» TASK STATEMENT:
Count every line in the data that contains the word "Container", then report that number alone.

» INPUT FOR THIS TASK:
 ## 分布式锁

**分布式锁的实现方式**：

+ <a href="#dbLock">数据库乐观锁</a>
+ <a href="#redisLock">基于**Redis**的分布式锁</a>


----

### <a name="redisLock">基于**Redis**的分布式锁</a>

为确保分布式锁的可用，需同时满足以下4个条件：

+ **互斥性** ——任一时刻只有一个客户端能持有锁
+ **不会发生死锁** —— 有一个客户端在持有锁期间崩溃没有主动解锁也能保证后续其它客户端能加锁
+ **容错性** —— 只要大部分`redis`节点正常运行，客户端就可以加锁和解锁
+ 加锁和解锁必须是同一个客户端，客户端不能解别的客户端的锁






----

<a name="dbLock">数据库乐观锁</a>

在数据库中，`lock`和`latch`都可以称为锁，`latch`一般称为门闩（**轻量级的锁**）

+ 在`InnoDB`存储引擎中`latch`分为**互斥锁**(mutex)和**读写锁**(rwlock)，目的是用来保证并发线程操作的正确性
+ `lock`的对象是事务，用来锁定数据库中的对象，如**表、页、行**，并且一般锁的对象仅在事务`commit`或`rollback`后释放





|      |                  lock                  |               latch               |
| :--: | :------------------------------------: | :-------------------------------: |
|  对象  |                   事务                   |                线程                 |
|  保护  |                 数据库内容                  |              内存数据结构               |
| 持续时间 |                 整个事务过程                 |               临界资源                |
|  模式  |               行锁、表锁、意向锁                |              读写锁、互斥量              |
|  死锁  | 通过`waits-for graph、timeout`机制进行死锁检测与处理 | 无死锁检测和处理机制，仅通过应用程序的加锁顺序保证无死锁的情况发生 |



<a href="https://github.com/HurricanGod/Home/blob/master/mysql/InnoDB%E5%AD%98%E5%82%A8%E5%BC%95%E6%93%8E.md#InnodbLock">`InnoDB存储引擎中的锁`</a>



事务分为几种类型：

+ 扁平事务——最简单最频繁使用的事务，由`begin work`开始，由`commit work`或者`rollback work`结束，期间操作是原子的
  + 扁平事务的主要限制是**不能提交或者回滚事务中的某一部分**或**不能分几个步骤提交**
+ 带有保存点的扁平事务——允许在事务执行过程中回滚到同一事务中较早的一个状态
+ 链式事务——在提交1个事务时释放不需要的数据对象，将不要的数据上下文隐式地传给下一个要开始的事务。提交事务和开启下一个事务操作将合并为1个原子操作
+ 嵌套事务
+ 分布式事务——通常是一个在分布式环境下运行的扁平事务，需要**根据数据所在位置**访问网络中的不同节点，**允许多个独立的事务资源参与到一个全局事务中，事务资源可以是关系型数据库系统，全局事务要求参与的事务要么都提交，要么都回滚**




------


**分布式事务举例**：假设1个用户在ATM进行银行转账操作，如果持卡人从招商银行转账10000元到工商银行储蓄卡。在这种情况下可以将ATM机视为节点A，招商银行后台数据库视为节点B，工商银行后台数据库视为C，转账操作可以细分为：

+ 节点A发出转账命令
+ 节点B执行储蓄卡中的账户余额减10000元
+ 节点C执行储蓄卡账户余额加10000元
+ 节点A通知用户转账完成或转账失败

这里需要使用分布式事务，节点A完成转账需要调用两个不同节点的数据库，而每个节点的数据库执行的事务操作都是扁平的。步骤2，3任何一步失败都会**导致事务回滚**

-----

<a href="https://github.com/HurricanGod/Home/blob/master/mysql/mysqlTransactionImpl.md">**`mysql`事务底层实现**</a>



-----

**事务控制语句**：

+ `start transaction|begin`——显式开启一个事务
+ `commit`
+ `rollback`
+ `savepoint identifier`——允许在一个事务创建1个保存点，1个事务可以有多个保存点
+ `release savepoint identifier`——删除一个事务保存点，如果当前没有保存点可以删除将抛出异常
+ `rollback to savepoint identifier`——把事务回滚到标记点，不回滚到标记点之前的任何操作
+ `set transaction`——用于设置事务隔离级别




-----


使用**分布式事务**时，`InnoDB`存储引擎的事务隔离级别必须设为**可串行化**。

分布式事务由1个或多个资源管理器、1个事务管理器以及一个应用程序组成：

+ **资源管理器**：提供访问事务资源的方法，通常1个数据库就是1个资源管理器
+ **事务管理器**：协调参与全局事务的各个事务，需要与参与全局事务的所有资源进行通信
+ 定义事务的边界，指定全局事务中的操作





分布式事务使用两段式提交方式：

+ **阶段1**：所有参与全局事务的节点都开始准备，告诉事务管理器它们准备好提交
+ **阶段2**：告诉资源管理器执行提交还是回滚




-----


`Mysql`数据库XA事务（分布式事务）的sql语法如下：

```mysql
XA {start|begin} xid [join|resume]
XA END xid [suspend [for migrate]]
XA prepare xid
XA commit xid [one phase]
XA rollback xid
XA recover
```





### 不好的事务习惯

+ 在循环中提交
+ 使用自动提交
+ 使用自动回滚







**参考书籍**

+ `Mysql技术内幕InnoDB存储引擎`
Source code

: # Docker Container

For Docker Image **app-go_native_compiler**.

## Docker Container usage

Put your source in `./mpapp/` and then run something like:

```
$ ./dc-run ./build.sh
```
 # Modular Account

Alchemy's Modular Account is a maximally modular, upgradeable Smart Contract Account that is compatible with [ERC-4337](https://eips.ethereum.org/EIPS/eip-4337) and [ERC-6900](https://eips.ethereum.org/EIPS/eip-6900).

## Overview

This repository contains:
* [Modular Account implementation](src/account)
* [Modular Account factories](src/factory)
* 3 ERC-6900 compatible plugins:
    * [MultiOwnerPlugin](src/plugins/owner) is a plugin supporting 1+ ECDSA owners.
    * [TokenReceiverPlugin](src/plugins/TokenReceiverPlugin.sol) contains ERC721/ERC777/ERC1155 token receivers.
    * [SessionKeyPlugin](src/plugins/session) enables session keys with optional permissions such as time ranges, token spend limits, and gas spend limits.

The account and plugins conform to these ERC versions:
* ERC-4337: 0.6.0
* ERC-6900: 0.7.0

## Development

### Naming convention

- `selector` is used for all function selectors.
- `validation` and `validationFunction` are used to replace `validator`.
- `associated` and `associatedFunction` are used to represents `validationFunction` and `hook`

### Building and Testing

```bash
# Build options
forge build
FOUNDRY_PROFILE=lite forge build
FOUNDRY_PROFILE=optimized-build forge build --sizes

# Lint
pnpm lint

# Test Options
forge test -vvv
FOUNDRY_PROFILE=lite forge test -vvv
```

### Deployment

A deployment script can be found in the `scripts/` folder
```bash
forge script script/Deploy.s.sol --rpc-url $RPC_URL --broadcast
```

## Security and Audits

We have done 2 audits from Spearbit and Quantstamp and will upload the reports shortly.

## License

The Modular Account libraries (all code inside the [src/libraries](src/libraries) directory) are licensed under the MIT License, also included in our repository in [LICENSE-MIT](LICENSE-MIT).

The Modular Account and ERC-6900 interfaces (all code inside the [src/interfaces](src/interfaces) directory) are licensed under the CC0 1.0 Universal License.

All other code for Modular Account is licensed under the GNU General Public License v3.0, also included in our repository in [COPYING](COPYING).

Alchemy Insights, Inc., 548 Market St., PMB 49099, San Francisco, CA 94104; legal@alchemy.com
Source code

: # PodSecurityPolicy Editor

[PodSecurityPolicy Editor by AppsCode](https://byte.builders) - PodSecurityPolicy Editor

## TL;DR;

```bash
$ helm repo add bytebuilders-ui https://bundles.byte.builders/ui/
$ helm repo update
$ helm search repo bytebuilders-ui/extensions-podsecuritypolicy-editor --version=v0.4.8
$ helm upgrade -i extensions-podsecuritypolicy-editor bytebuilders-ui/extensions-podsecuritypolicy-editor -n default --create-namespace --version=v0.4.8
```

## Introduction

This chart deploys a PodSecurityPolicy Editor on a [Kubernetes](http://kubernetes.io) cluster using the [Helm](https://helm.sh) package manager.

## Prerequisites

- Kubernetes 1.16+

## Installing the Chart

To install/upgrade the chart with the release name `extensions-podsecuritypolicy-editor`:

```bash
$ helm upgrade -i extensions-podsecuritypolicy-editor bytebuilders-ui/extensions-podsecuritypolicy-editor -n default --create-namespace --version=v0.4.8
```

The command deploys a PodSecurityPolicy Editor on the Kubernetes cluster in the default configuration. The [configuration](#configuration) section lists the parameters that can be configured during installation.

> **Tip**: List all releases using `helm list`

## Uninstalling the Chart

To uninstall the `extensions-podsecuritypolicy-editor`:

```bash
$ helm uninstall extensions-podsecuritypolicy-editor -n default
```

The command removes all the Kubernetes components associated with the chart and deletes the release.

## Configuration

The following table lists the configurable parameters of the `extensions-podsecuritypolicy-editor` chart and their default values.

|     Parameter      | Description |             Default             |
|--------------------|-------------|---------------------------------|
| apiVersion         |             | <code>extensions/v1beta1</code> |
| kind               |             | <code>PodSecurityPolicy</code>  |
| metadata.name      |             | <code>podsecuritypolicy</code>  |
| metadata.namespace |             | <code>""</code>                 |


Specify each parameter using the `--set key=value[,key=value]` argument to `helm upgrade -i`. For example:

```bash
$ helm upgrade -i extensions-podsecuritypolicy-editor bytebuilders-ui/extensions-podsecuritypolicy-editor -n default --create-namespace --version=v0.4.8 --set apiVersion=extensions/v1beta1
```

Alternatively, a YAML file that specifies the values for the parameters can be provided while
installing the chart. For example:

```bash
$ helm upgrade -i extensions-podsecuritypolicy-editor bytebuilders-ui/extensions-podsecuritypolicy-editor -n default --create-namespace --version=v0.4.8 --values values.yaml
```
...
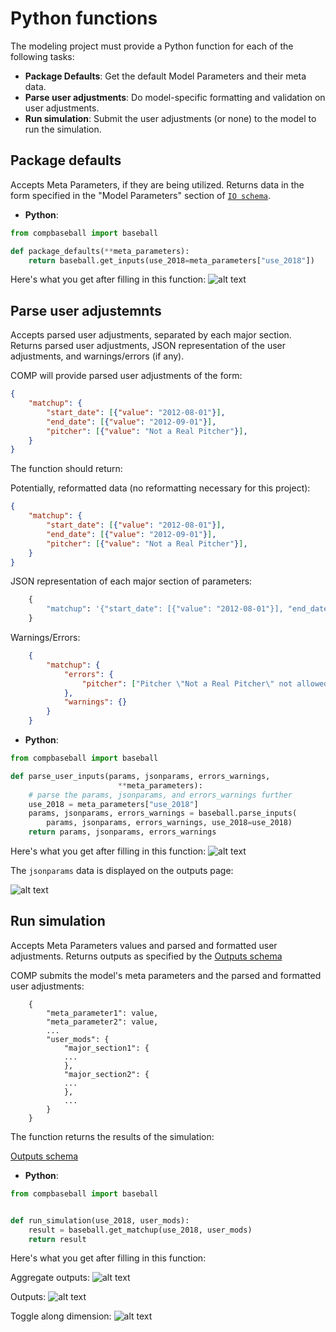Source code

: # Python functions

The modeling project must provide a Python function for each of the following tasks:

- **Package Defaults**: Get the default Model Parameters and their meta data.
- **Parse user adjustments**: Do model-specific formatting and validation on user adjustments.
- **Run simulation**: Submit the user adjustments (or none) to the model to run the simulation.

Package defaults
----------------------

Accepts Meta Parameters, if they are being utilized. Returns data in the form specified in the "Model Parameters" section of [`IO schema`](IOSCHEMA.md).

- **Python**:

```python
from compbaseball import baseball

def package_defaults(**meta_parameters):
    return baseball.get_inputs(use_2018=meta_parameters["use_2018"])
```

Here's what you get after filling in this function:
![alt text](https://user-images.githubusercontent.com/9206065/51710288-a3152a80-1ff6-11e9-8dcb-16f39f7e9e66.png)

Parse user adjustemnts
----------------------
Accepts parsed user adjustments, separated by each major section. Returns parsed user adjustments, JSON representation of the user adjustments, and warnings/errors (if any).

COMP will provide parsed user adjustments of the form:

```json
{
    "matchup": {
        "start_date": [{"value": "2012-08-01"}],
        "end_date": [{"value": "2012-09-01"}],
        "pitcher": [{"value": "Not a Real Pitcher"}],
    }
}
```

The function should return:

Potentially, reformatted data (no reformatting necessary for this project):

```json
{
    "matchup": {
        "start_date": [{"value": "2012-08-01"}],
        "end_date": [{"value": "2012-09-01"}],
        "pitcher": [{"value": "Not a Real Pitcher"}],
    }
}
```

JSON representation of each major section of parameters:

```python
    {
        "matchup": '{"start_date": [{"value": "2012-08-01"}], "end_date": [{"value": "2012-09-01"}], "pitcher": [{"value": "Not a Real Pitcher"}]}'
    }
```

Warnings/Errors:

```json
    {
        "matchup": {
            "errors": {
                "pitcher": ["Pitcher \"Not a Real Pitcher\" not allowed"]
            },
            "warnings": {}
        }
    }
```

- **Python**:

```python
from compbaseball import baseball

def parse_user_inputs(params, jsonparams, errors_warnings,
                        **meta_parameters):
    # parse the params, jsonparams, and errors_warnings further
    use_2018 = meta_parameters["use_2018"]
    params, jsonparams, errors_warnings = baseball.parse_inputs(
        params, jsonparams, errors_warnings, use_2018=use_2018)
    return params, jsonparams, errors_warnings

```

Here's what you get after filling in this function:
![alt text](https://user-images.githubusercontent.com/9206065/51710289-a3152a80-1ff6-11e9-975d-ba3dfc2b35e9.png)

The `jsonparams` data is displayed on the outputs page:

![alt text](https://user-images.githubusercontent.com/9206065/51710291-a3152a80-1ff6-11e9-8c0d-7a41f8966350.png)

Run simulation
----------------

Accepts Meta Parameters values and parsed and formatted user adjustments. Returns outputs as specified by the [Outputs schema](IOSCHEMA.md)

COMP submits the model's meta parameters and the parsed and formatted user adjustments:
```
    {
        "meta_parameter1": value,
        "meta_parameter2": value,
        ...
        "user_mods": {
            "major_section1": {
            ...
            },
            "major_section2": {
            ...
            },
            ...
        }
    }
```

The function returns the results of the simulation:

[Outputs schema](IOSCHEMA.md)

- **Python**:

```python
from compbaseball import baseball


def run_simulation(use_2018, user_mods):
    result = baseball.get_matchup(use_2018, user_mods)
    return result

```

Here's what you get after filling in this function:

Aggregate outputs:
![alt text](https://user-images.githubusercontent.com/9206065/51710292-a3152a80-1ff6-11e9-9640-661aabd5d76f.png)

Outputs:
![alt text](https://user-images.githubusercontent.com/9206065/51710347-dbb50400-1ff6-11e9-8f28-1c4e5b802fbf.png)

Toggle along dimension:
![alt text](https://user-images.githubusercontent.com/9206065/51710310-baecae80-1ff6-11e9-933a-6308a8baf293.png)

» REPLY:
2